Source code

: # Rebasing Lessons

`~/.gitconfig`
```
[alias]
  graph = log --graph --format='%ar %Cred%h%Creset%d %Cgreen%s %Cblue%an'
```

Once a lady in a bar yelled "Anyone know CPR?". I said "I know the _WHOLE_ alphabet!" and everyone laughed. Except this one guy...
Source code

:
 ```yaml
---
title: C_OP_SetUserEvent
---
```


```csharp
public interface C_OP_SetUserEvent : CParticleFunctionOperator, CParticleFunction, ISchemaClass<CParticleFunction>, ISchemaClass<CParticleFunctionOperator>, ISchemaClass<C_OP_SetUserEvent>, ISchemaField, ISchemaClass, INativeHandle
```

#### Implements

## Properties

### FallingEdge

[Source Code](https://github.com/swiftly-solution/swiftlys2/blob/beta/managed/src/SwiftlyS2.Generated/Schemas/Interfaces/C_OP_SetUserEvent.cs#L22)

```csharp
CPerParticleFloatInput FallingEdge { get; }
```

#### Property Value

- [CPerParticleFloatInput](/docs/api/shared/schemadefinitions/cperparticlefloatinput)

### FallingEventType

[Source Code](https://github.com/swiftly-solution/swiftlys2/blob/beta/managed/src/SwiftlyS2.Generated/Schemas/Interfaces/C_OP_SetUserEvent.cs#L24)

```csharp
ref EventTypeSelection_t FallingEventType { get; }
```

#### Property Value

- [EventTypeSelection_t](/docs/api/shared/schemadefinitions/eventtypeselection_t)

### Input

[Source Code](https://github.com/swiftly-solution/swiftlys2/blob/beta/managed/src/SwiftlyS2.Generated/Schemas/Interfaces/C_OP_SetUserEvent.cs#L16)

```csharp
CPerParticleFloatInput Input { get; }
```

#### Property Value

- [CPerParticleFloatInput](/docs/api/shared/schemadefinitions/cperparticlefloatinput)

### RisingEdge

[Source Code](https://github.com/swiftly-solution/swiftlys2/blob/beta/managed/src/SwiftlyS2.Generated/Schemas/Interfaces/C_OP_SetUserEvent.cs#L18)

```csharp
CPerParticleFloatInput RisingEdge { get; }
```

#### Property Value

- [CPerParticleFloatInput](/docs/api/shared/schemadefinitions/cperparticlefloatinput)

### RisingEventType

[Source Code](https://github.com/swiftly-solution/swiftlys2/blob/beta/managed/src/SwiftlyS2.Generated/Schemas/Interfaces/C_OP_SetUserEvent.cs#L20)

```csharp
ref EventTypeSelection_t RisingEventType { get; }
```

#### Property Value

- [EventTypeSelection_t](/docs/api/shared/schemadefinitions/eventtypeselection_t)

==

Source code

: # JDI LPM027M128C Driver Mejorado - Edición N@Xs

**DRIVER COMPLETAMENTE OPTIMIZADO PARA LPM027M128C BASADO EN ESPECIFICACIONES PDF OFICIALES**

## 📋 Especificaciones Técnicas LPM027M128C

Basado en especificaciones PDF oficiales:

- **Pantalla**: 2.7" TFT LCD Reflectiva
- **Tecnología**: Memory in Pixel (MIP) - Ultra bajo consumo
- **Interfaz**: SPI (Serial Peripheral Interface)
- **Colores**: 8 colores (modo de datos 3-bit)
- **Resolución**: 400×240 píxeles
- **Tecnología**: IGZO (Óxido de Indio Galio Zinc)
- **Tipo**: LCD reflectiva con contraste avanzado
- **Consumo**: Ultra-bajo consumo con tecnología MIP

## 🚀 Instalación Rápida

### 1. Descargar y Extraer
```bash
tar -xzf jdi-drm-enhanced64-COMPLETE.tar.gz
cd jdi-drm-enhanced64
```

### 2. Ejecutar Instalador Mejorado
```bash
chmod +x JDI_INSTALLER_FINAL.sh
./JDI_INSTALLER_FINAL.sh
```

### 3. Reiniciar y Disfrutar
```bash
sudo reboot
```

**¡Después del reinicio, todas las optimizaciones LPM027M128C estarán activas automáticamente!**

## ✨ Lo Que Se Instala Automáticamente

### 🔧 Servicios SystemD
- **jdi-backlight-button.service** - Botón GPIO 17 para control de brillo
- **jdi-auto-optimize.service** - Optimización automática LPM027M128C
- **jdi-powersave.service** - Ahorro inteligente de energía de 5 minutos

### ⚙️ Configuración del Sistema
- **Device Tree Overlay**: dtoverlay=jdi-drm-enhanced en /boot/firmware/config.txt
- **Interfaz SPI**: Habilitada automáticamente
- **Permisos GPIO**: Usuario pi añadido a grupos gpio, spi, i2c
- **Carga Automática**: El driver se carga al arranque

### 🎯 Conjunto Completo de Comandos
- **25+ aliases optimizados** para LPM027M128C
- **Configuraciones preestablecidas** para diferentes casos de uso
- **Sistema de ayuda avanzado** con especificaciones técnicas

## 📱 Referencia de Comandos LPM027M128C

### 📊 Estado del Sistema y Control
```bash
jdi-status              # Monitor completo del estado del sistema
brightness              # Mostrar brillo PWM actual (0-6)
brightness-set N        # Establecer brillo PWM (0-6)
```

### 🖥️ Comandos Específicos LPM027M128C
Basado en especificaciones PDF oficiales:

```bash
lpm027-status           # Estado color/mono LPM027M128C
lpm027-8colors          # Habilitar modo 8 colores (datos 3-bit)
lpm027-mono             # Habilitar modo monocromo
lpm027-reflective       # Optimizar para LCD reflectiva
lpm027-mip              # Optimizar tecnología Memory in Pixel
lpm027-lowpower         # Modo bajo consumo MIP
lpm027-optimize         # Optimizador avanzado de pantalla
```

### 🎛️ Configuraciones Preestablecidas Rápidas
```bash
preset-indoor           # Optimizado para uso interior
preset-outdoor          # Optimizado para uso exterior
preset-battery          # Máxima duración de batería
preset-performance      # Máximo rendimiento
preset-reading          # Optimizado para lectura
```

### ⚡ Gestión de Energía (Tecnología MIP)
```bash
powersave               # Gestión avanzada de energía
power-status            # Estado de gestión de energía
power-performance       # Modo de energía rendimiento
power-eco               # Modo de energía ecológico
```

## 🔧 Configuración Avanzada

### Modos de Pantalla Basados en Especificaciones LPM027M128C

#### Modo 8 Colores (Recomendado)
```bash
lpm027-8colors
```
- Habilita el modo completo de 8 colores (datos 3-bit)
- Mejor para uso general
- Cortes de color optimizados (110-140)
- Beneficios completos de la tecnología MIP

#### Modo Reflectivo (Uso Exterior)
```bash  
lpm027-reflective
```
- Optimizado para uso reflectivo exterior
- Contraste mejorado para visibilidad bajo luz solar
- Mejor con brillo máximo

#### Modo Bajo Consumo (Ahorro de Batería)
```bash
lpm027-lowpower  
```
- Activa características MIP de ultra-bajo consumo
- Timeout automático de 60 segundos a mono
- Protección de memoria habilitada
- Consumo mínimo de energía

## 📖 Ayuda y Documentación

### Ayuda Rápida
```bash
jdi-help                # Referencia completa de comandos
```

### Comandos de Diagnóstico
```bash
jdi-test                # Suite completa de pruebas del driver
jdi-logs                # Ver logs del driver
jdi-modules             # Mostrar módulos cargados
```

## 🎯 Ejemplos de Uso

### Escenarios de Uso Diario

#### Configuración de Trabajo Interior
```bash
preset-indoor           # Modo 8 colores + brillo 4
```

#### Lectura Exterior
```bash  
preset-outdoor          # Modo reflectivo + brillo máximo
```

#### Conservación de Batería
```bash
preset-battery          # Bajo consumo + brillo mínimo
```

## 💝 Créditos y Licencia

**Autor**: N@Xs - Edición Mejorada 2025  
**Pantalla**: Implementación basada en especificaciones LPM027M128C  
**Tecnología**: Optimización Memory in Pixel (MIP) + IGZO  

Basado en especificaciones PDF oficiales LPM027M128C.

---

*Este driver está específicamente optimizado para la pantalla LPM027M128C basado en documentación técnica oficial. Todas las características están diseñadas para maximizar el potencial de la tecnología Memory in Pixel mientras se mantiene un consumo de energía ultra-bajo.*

PROMPT. Where the word "datos" shows up in a line of the listing, return that line.

TASK RESPONSE.
- **Colores**: 8 colores (modo de datos 3-bit)
lpm027-8colors          # Habilitar modo 8 colores (datos 3-bit)
- Habilita el modo completo de 8 colores (datos 3-bit)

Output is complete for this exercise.